Standards and localization (was Dot-mapping)

Sat Dec 8 20:59:16 CET 2007

--On Saturday, 08 December, 2007 11:28 -0800 Mark Davis
<mark.davis at icu-project.org> wrote:

> I'm a bit puzzled. If I take a "raw" IDN, like
> 
> http://Bücher.com
> 
> and paste it into an IDNA unaware browser, it won't work.

Be careful about how you define "work".  The behavior is
discouraged for many reasons and prohibited in some applications
protocols. The DNS specs themselves require that, if the
applications protocols don't prohibit it, it is perfectly valid
to parse that string into the series of octets that make up
"Bücher" and the string of characters that make up "com", and
go look them up.  If a label whose octets correspond to the
octets of "Bücher"  is found in the "com" zone, and the query
type matches the type of those records, the associated
information will be returned.

The prohibition is in the definition of the http URL and URLs in
general, not in the DNS.  

> We
> should expect that of browsers that doesn't handle IDN. We'd
> need to paste in a punycode version to work: xn--bcher-kva.com

Yes, certainly if that domain is going to be interpreted by IDNA
rules, because "xn--bcher-kva" appears as a label in the zone
and not "Bücher".

> If I take a "raw" IDN, like
> 
> http://Buecher．com               // that dot is a full-width
> dot
> 
> and paste it into an IDNA unaware browser, it also won't work.

Ah.  But 

(1) the reason why it won't work is fundamentally different
because, ignoring the http URL restriction for a moment, that
string won't result in a lookup of "Buecher" in the "com" zone
but of "Buecher．com" in the root.  Remember that, as far as
the DNS is concerned, independent of what the http URL and IDNA
think, "Buecher．com" is probably a perfectly reasonable label
(there are some other issues about encoding, since nothing all
all requires that non-ASCII characters be written in UTF-8 or
any other Unicode representation) and...

(2) http://Buecher.com/ can be parsed and looked up properly,
and the name presumably found, by IDNA-unaware applications.

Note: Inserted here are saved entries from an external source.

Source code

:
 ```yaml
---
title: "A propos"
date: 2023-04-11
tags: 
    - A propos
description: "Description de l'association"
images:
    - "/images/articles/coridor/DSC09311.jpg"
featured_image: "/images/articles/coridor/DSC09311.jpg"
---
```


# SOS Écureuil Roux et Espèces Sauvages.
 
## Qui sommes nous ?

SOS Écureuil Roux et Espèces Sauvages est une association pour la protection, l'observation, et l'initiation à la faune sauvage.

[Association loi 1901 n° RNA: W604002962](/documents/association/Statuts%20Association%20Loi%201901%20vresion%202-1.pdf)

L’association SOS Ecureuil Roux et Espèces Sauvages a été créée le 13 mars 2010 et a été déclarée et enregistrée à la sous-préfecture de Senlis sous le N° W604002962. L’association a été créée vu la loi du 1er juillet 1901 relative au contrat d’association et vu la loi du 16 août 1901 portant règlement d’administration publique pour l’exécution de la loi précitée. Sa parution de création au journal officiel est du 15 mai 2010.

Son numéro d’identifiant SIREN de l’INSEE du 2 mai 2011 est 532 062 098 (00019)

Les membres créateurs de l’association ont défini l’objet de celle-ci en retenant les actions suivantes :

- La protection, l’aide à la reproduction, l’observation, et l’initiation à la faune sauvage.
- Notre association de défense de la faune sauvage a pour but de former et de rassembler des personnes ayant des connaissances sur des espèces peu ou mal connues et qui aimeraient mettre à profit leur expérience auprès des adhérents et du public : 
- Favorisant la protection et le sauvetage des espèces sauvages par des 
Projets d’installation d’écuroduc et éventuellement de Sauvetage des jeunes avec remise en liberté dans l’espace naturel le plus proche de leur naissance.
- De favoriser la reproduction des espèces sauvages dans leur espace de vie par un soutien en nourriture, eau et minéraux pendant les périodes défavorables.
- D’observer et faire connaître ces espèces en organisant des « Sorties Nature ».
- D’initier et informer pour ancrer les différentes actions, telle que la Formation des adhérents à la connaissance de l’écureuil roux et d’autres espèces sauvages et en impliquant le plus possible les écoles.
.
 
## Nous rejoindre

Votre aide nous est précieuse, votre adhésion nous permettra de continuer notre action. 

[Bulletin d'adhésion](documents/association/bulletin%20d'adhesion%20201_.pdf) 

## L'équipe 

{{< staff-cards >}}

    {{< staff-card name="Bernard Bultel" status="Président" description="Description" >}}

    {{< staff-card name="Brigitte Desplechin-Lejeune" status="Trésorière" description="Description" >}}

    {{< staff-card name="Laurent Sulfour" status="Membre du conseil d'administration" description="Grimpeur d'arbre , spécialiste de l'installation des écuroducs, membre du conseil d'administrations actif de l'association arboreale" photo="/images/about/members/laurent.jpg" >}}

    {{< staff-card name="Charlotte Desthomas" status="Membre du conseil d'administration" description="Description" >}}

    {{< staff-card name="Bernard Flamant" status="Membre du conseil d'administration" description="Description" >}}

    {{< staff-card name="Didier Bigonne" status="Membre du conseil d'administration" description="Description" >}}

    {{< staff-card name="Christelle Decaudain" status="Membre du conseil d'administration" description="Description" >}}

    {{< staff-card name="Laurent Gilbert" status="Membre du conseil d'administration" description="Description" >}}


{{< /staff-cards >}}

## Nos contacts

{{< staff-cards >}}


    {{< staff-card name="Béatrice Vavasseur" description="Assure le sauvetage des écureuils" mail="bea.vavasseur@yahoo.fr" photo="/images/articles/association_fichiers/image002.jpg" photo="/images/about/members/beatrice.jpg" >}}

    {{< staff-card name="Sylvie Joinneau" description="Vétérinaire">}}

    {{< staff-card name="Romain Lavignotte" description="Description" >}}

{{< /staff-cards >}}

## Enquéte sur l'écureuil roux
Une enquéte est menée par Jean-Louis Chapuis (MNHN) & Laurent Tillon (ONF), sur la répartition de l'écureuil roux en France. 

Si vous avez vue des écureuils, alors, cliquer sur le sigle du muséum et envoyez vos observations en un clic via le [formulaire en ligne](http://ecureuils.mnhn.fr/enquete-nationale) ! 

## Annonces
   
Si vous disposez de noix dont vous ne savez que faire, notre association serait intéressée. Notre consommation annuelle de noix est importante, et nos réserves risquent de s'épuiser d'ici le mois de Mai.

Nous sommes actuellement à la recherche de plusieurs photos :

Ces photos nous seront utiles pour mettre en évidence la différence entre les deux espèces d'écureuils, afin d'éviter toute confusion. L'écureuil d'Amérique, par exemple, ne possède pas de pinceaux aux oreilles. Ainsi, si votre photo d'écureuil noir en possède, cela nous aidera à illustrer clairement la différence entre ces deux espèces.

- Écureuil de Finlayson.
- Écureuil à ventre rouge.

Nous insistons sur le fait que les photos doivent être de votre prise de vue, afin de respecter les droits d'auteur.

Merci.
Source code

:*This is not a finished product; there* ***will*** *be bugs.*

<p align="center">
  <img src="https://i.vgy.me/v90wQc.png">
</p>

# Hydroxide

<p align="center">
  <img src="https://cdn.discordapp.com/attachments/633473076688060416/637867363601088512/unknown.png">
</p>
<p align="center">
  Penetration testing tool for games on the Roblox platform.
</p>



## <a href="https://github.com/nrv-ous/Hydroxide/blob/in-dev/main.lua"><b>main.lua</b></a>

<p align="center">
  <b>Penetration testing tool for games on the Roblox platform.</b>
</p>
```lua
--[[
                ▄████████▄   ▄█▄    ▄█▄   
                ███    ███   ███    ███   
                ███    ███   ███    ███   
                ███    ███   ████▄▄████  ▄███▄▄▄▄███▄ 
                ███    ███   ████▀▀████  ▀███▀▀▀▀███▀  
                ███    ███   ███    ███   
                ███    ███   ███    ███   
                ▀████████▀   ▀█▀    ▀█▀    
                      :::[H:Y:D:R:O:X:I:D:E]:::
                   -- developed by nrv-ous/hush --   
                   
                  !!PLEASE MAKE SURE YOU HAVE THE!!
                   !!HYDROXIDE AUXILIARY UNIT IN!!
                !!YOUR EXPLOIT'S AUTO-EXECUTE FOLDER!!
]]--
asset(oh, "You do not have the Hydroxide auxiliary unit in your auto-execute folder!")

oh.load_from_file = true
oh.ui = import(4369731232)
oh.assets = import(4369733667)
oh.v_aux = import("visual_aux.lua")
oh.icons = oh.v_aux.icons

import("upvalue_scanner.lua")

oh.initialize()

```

> We should also expect that of browsers that doesn't handle
> IDN. We'd need to paste in a normalized version to work:
> http://Buecher.com
> 
> That is, it doesn't appear that the dot conversion is much
> different than the punycode conversion (and case/normalization
> folding) -- something that has to be done before passing off
> to DNS for it to work correctly.

Let's get unstuck from browsers and all of the traps that "the
Internet is the web" lead us into.  Assume there is an
application that uses DNS names as identifers but that is rarely
required to look them up as DNS names.  Assume that, unlike
URLs, it carries domain names around, as passes them from system
to system, in internal (length-value list of labels) form.  Now
assume that the first system that encounters the identifier
(presumably read from something typed by the user in
dot-separated form) is not IDNA-aware.  It parses the identifier
into labels, using periods only.  Perhaps it then rejects it
because it contains non-ASCII characters or no dots, but it is
not required to do that by the DNS.  It places the length-value
list into the database or passes it to another system.  

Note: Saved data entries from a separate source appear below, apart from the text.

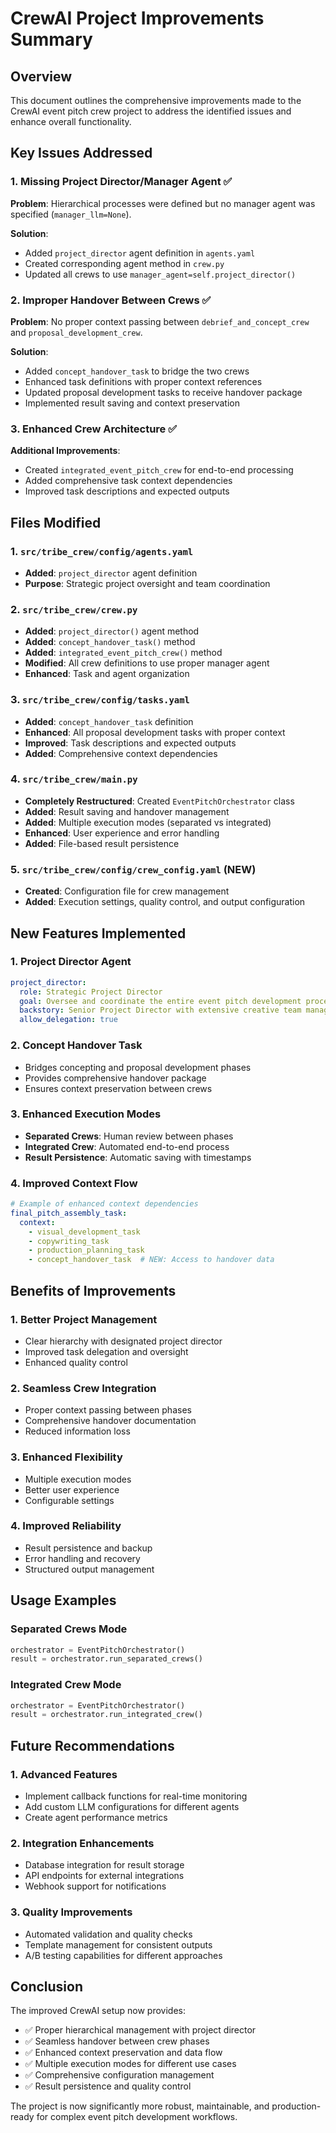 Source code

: # CrewAI Project Improvements Summary

## Overview
This document outlines the comprehensive improvements made to the CrewAI event pitch crew project to address the identified issues and enhance overall functionality.

## Key Issues Addressed

### 1. Missing Project Director/Manager Agent ✅
**Problem**: Hierarchical processes were defined but no manager agent was specified (`manager_llm=None`).

**Solution**: 
- Added `project_director` agent definition in `agents.yaml`
- Created corresponding agent method in `crew.py`
- Updated all crews to use `manager_agent=self.project_director()`

### 2. Improper Handover Between Crews ✅
**Problem**: No proper context passing between `debrief_and_concept_crew` and `proposal_development_crew`.

**Solution**:
- Added `concept_handover_task` to bridge the two crews
- Enhanced task definitions with proper context references
- Updated proposal development tasks to receive handover package
- Implemented result saving and context preservation

### 3. Enhanced Crew Architecture ✅
**Additional Improvements**:
- Created `integrated_event_pitch_crew` for end-to-end processing
- Added comprehensive task context dependencies
- Improved task descriptions and expected outputs

## Files Modified

### 1. `src/tribe_crew/config/agents.yaml`
- **Added**: `project_director` agent definition
- **Purpose**: Strategic project oversight and team coordination

### 2. `src/tribe_crew/crew.py`
- **Added**: `project_director()` agent method
- **Added**: `concept_handover_task()` method
- **Added**: `integrated_event_pitch_crew()` method
- **Modified**: All crew definitions to use proper manager agent
- **Enhanced**: Task and agent organization

### 3. `src/tribe_crew/config/tasks.yaml`
- **Added**: `concept_handover_task` definition
- **Enhanced**: All proposal development tasks with proper context
- **Improved**: Task descriptions and expected outputs
- **Added**: Comprehensive context dependencies

### 4. `src/tribe_crew/main.py`
- **Completely Restructured**: Created `EventPitchOrchestrator` class
- **Added**: Result saving and handover management
- **Added**: Multiple execution modes (separated vs integrated)
- **Enhanced**: User experience and error handling
- **Added**: File-based result persistence

### 5. `src/tribe_crew/config/crew_config.yaml` (NEW)
- **Created**: Configuration file for crew management
- **Added**: Execution settings, quality control, and output configuration

## New Features Implemented

### 1. Project Director Agent
```yaml
project_director:
  role: Strategic Project Director
  goal: Oversee and coordinate the entire event pitch development process
  backstory: Senior Project Director with extensive creative team management experience
  allow_delegation: true
```

### 2. Concept Handover Task
- Bridges concepting and proposal development phases
- Provides comprehensive handover package
- Ensures context preservation between crews

### 3. Enhanced Execution Modes
- **Separated Crews**: Human review between phases
- **Integrated Crew**: Automated end-to-end process
- **Result Persistence**: Automatic saving with timestamps

### 4. Improved Context Flow
```yaml
# Example of enhanced context dependencies
final_pitch_assembly_task:
  context:
    - visual_development_task
    - copywriting_task
    - production_planning_task
    - concept_handover_task  # NEW: Access to handover data
```

## Benefits of Improvements

### 1. Better Project Management
- Clear hierarchy with designated project director
- Improved task delegation and oversight
- Enhanced quality control

### 2. Seamless Crew Integration
- Proper context passing between phases
- Comprehensive handover documentation
- Reduced information loss

### 3. Enhanced Flexibility
- Multiple execution modes
- Better user experience
- Configurable settings

### 4. Improved Reliability
- Result persistence and backup
- Error handling and recovery
- Structured output management

## Usage Examples

### Separated Crews Mode
```python
orchestrator = EventPitchOrchestrator()
result = orchestrator.run_separated_crews()
```

### Integrated Crew Mode
```python
orchestrator = EventPitchOrchestrator()
result = orchestrator.run_integrated_crew()
```

## Future Recommendations

### 1. Advanced Features
- Implement callback functions for real-time monitoring
- Add custom LLM configurations for different agents
- Create agent performance metrics

### 2. Integration Enhancements
- Database integration for result storage
- API endpoints for external integrations
- Webhook support for notifications

### 3. Quality Improvements
- Automated validation and quality checks
- Template management for consistent outputs
- A/B testing capabilities for different approaches

## Conclusion

The improved CrewAI setup now provides:
- ✅ Proper hierarchical management with project director
- ✅ Seamless handover between crew phases
- ✅ Enhanced context preservation and data flow
- ✅ Multiple execution modes for different use cases
- ✅ Comprehensive configuration management
- ✅ Result persistence and quality control

The project is now significantly more robust, maintainable, and production-ready for complex event pitch development workflows. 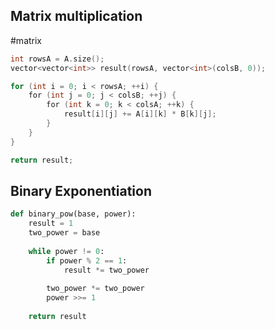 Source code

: ## Matrix multiplication 
#matrix

```cpp
int rowsA = A.size();
vector<vector<int>> result(rowsA, vector<int>(colsB, 0));

for (int i = 0; i < rowsA; ++i) {
    for (int j = 0; j < colsB; ++j) {
        for (int k = 0; k < colsA; ++k) {
            result[i][j] += A[i][k] * B[k][j];
        }
    }
}

return result;
```

## Binary Exponentiation

```python
def binary_pow(base, power):
	result = 1
	two_power = base
	
	while power != 0:
		if power % 2 == 1:
			result *= two_power
		
		two_power *= two_power
		power >>= 1
	
	return result
``` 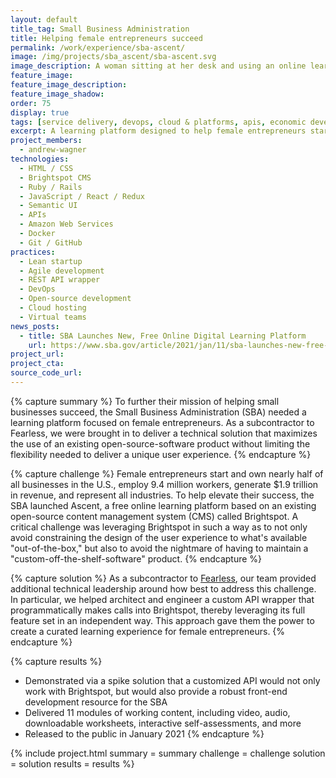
 ```yaml
---
layout: default
title_tag: Small Business Administration
title: Helping female entrepreneurs succeed
permalink: /work/experience/sba-ascent/
image: /img/projects/sba_ascent/sba-ascent.svg
image_description: A woman sitting at her desk and using an online learning website.
feature_image:
feature_image_description:
feature_image_shadow:
order: 75
display: true
tags: [service delivery, devops, cloud & platforms, apis, economic development, andrew wagner]
excerpt: A learning platform designed to help female entrepreneurs start and grow their small businesses successfully.
project_members:
  - andrew-wagner
technologies:
  - HTML / CSS
  - Brightspot CMS
  - Ruby / Rails
  - JavaScript / React / Redux
  - Semantic UI
  - APIs
  - Amazon Web Services
  - Docker
  - Git / GitHub
practices:
  - Lean startup
  - Agile development
  - REST API wrapper
  - DevOps
  - Open-source development
  - Cloud hosting
  - Virtual teams
news_posts:
  - title: SBA Launches New, Free Online Digital Learning Platform
    url: https://www.sba.gov/article/2021/jan/11/sba-launches-new-free-online-digital-learning-platform
project_url:
project_cta:
source_code_url:
---
```


{% capture summary %}
To further their mission of helping small businesses succeed, the Small
Business Administration (SBA) needed a learning platform focused on
female entrepreneurs. As a subcontractor to Fearless, we were brought in to
deliver a technical solution that maximizes the use of an existing
open-source-software product without limiting the flexibility needed
to deliver a unique user experience.
{% endcapture %}

{% capture challenge %}
Female entrepreneurs start and own nearly half of all businesses in the U.S.,
employ 9.4 million workers, generate $1.9 trillion in revenue, and represent
all industries. To help elevate their success, the SBA launched Ascent, a free
online learning platform based on an existing open-source content management system
(CMS) called Brightspot. A critical challenge was leveraging Brightspot in such a way as
to not only avoid constraining the design of the user experience to what's available
"out-of-the-box," but also to avoid the nightmare of having to maintain a
"custom-off-the-shelf-software" product.
{% endcapture %}

{% capture solution %}
As a subcontractor to [Fearless](https://fearless.tech/), our team provided
additional technical leadership around how best to address this challenge.
In particular, we helped architect and engineer a custom API wrapper that
programmatically makes calls into Brightspot, thereby leveraging its full feature set in
an independent way. This approach gave them the power to create a curated learning
experience for female entrepreneurs.
{% endcapture %}

{% capture results %}
- Demonstrated via a spike solution that a customized API would not only work
with Brightspot, but would also provide a robust front-end development
resource for the SBA
- Delivered 11 modules of working content, including video, audio, downloadable
worksheets, interactive self-assessments, and more
- Released to the public in January 2021
{% endcapture %}

{% include project.html
  summary = summary
  challenge = challenge
  solution = solution
  results = results
%}

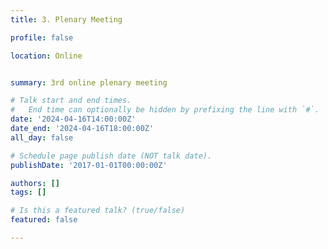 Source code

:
 ```yaml
---
title: 3. Plenary Meeting

profile: false

location: Online


summary: 3rd online plenary meeting

# Talk start and end times.
#   End time can optionally be hidden by prefixing the line with `#`.
date: '2024-04-16T14:00:00Z'
date_end: '2024-04-16T18:00:00Z'
all_day: false

# Schedule page publish date (NOT talk date).
publishDate: '2017-01-01T00:00:00Z'

authors: []
tags: []

# Is this a featured talk? (true/false)
featured: false

---
```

If that system actually needs to do a DNS lookup and is not
IDNA-aware, it looks the wrong label up in the wrong zone.  If
it is IDNA-aware it presumably rejects the label for containing
a wide dot, and doesn't look it up at all (the error message is
likely to be very interesting).  Or it recombines the label list
into a dot-separated FQDN, checks for wide dots and fixes them,
and then looks everything up as the user intended.  

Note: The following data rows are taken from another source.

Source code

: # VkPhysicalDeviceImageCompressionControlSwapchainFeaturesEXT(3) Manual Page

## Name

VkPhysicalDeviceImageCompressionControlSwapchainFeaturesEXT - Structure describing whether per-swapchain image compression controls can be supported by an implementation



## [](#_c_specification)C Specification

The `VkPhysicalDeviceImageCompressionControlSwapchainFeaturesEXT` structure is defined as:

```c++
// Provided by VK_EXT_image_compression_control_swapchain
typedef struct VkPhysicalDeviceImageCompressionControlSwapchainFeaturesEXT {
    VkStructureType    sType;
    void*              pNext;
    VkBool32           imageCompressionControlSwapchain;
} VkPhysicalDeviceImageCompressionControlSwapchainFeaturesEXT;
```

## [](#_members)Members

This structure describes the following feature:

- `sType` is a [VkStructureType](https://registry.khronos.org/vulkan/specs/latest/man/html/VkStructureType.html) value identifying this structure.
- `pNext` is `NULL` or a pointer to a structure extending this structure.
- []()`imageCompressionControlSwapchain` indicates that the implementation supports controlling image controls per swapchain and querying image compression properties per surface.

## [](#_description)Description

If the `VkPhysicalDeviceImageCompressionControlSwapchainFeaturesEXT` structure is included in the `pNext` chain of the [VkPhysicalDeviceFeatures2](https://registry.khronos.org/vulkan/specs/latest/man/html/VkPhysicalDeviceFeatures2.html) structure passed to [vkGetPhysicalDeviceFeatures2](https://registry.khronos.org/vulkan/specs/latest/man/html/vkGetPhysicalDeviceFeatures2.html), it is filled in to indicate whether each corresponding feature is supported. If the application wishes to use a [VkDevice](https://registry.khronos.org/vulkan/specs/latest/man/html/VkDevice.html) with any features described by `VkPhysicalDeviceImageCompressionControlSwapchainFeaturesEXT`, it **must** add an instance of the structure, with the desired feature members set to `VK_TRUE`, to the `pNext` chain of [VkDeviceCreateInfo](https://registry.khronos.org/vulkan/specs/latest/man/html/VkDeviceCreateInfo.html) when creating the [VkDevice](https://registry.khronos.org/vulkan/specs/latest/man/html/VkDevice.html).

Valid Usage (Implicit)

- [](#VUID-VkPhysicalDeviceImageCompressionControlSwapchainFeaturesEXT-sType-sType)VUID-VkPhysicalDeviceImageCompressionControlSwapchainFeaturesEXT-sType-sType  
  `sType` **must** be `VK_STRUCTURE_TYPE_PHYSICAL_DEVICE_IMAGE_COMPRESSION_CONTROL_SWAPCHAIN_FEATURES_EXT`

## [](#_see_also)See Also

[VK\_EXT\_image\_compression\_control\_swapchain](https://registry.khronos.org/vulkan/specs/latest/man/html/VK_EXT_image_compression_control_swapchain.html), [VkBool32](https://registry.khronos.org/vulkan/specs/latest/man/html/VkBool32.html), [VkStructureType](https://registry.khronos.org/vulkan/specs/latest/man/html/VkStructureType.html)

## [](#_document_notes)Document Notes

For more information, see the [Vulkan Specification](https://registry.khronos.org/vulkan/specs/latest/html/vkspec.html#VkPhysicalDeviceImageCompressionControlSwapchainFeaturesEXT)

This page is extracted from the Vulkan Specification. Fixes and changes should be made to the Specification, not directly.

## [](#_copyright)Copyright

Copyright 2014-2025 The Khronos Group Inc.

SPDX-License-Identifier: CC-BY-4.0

Or suppose that second (or subsequent) system doesn't look the
name up in the DNS at all.  It isn't IDNA aware because it isn't
DNS-aware: all it knows how to do with DNS names is to parse
them into labels and recombine those labels, plus how to do DNS
matching (case-insensitive matching in the ASCII range and
bitstring mapping outside it).  It compares the string with the
embedded wide dot to one with a standard dot and the match
fails, even if the user typed in a FQDN that contains punycode
but also a wide dot (what does the user know?  And the whole
argument for those dots was that they were easier to type and
made more sense in context!).  How it fails depends on whether
the pre-parsed string is first recombined and then matched or
whether the comparison string is parsed into labels and then
matched.  But it will fail.

    john